Start of Block
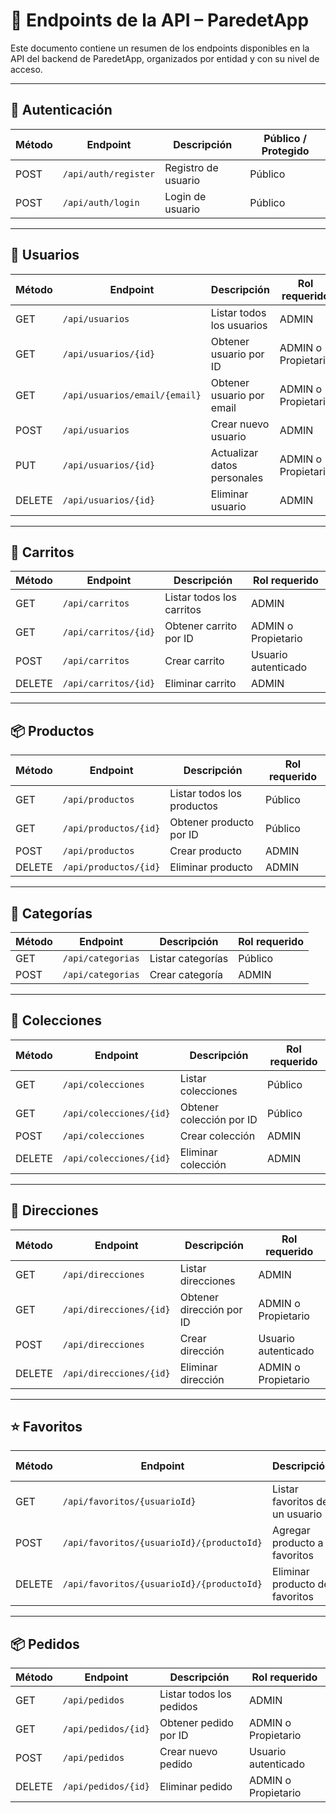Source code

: # 📌 Endpoints de la API – ParedetApp

Este documento contiene un resumen de los endpoints disponibles en la API del backend de ParedetApp, organizados por entidad y con su nivel de acceso.

---

## 🔐 Autenticación

| Método | Endpoint              | Descripción                | Público / Protegido |
|--------|-----------------------|----------------------------|---------------------|
| POST   | `/api/auth/register`  | Registro de usuario        | Público             |
| POST   | `/api/auth/login`     | Login de usuario           | Público             |

---

## 👤 Usuarios

| Método | Endpoint                      | Descripción                         | Rol requerido          |
|--------|-------------------------------|-------------------------------------|------------------------|
| GET    | `/api/usuarios`               | Listar todos los usuarios           | ADMIN                 |
| GET    | `/api/usuarios/{id}`          | Obtener usuario por ID              | ADMIN o Propietario   |
| GET    | `/api/usuarios/email/{email}` | Obtener usuario por email           | ADMIN o Propietario   |
| POST   | `/api/usuarios`               | Crear nuevo usuario                 | ADMIN                 |
| PUT    | `/api/usuarios/{id}`          | Actualizar datos personales         | ADMIN o Propietario   |
| DELETE | `/api/usuarios/{id}`          | Eliminar usuario                    | ADMIN                 |

---

## 🛒 Carritos

| Método | Endpoint                 | Descripción               | Rol requerido          |
|--------|--------------------------|---------------------------|------------------------|
| GET    | `/api/carritos`          | Listar todos los carritos | ADMIN                 |
| GET    | `/api/carritos/{id}`     | Obtener carrito por ID    | ADMIN o Propietario   |
| POST   | `/api/carritos`          | Crear carrito             | Usuario autenticado   |
| DELETE | `/api/carritos/{id}`     | Eliminar carrito          | ADMIN                 |

---

## 📦 Productos

| Método | Endpoint               | Descripción                | Rol requerido        |
|--------|------------------------|----------------------------|----------------------|
| GET    | `/api/productos`       | Listar todos los productos | Público              |
| GET    | `/api/productos/{id}`  | Obtener producto por ID    | Público              |
| POST   | `/api/productos`       | Crear producto             | ADMIN                |
| DELETE | `/api/productos/{id}`  | Eliminar producto          | ADMIN                |

---

## 🧩 Categorías

| Método | Endpoint            | Descripción              | Rol requerido        |
|--------|---------------------|--------------------------|----------------------|
| GET    | `/api/categorias`   | Listar categorías        | Público              |
| POST   | `/api/categorias`   | Crear categoría          | ADMIN                |

---

## 🎨 Colecciones

| Método | Endpoint                  | Descripción                | Rol requerido        |
|--------|---------------------------|----------------------------|----------------------|
| GET    | `/api/colecciones`        | Listar colecciones         | Público              |
| GET    | `/api/colecciones/{id}`   | Obtener colección por ID   | Público              |
| POST   | `/api/colecciones`        | Crear colección            | ADMIN                |
| DELETE | `/api/colecciones/{id}`   | Eliminar colección         | ADMIN                |

---

## 🧭 Direcciones

| Método | Endpoint                  | Descripción                  | Rol requerido        |
|--------|---------------------------|------------------------------|----------------------|
| GET    | `/api/direcciones`        | Listar direcciones           | ADMIN                |
| GET    | `/api/direcciones/{id}`   | Obtener dirección por ID     | ADMIN o Propietario  |
| POST   | `/api/direcciones`        | Crear dirección              | Usuario autenticado  |
| DELETE | `/api/direcciones/{id}`   | Eliminar dirección           | ADMIN o Propietario  |

---

## ⭐ Favoritos

| Método | Endpoint                                 | Descripción                        | Rol requerido        |
|--------|------------------------------------------|------------------------------------|----------------------|
| GET    | `/api/favoritos/{usuarioId}`             | Listar favoritos de un usuario     | ADMIN o Propietario  |
| POST   | `/api/favoritos/{usuarioId}/{productoId}`| Agregar producto a favoritos       | Propietario          |
| DELETE | `/api/favoritos/{usuarioId}/{productoId}`| Eliminar producto de favoritos     | ADMIN o Propietario  |

---

## 📦 Pedidos

| Método | Endpoint            | Descripción              | Rol requerido        |
|--------|---------------------|--------------------------|----------------------|
| GET    | `/api/pedidos`      | Listar todos los pedidos | ADMIN                |
| GET    | `/api/pedidos/{id}` | Obtener pedido por ID    | ADMIN o Propietario  |
| POST   | `/api/pedidos`      | Crear nuevo pedido       | Usuario autenticado  |
| DELETE | `/api/pedidos/{id}` | Eliminar pedido          | ADMIN o Propietario  |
End of Block
WHAT IS BEING ASKED | An exact copy of the whole listing is required, minus the pictures.

TASK OUTPUT |
Source code

: # 📌 Endpoints de la API – ParedetApp

Este documento contiene un resumen de los endpoints disponibles en la API del backend de ParedetApp, organizados por entidad y con su nivel de acceso.

---

## 🔐 Autenticación

| Método | Endpoint              | Descripción                | Público / Protegido |
|--------|-----------------------|----------------------------|---------------------|
| POST   | `/api/auth/register`  | Registro de usuario        | Público             |
| POST   | `/api/auth/login`     | Login de usuario           | Público             |

---

## 👤 Usuarios

| Método | Endpoint                      | Descripción                         | Rol requerido          |
|--------|-------------------------------|-------------------------------------|------------------------|
| GET    | `/api/usuarios`               | Listar todos los usuarios           | ADMIN                 |
| GET    | `/api/usuarios/{id}`          | Obtener usuario por ID              | ADMIN o Propietario   |
| GET    | `/api/usuarios/email/{email}` | Obtener usuario por email           | ADMIN o Propietario   |
| POST   | `/api/usuarios`               | Crear nuevo usuario                 | ADMIN                 |
| PUT    | `/api/usuarios/{id}`          | Actualizar datos personales         | ADMIN o Propietario   |
| DELETE | `/api/usuarios/{id}`          | Eliminar usuario                    | ADMIN                 |

---

## 🛒 Carritos

| Método | Endpoint                 | Descripción               | Rol requerido          |
|--------|--------------------------|---------------------------|------------------------|
| GET    | `/api/carritos`          | Listar todos los carritos | ADMIN                 |
| GET    | `/api/carritos/{id}`     | Obtener carrito por ID    | ADMIN o Propietario   |
| POST   | `/api/carritos`          | Crear carrito             | Usuario autenticado   |
| DELETE | `/api/carritos/{id}`     | Eliminar carrito          | ADMIN                 |

---

## 📦 Productos

| Método | Endpoint               | Descripción                | Rol requerido        |
|--------|------------------------|----------------------------|----------------------|
| GET    | `/api/productos`       | Listar todos los productos | Público              |
| GET    | `/api/productos/{id}`  | Obtener producto por ID    | Público              |
| POST   | `/api/productos`       | Crear producto             | ADMIN                |
| DELETE | `/api/productos/{id}`  | Eliminar producto          | ADMIN                |

---

## 🧩 Categorías

| Método | Endpoint            | Descripción              | Rol requerido        |
|--------|---------------------|--------------------------|----------------------|
| GET    | `/api/categorias`   | Listar categorías        | Público              |
| POST   | `/api/categorias`   | Crear categoría          | ADMIN                |

---

## 🎨 Colecciones

| Método | Endpoint                  | Descripción                | Rol requerido        |
|--------|---------------------------|----------------------------|----------------------|
| GET    | `/api/colecciones`        | Listar colecciones         | Público              |
| GET    | `/api/colecciones/{id}`   | Obtener colección por ID   | Público              |
| POST   | `/api/colecciones`        | Crear colección            | ADMIN                |
| DELETE | `/api/colecciones/{id}`   | Eliminar colección         | ADMIN                |

---

## 🧭 Direcciones

| Método | Endpoint                  | Descripción                  | Rol requerido        |
|--------|---------------------------|------------------------------|----------------------|
| GET    | `/api/direcciones`        | Listar direcciones           | ADMIN                |
| GET    | `/api/direcciones/{id}`   | Obtener dirección por ID     | ADMIN o Propietario  |
| POST   | `/api/direcciones`        | Crear dirección              | Usuario autenticado  |
| DELETE | `/api/direcciones/{id}`   | Eliminar dirección           | ADMIN o Propietario  |

---

## ⭐ Favoritos

| Método | Endpoint                                 | Descripción                        | Rol requerido        |
|--------|------------------------------------------|------------------------------------|----------------------|
| GET    | `/api/favoritos/{usuarioId}`             | Listar favoritos de un usuario     | ADMIN o Propietario  |
| POST   | `/api/favoritos/{usuarioId}/{productoId}`| Agregar producto a favoritos       | Propietario          |
| DELETE | `/api/favoritos/{usuarioId}/{productoId}`| Eliminar producto de favoritos     | ADMIN o Propietario  |

---

## 📦 Pedidos

| Método | Endpoint            | Descripción              | Rol requerido        |
|--------|---------------------|--------------------------|----------------------|
| GET    | `/api/pedidos`      | Listar todos los pedidos | ADMIN                |
| GET    | `/api/pedidos/{id}` | Obtener pedido por ID    | ADMIN o Propietario  |
| POST   | `/api/pedidos`      | Crear nuevo pedido       | Usuario autenticado  |
| DELETE | `/api/pedidos/{id}` | Eliminar pedido          | ADMIN o Propietario  |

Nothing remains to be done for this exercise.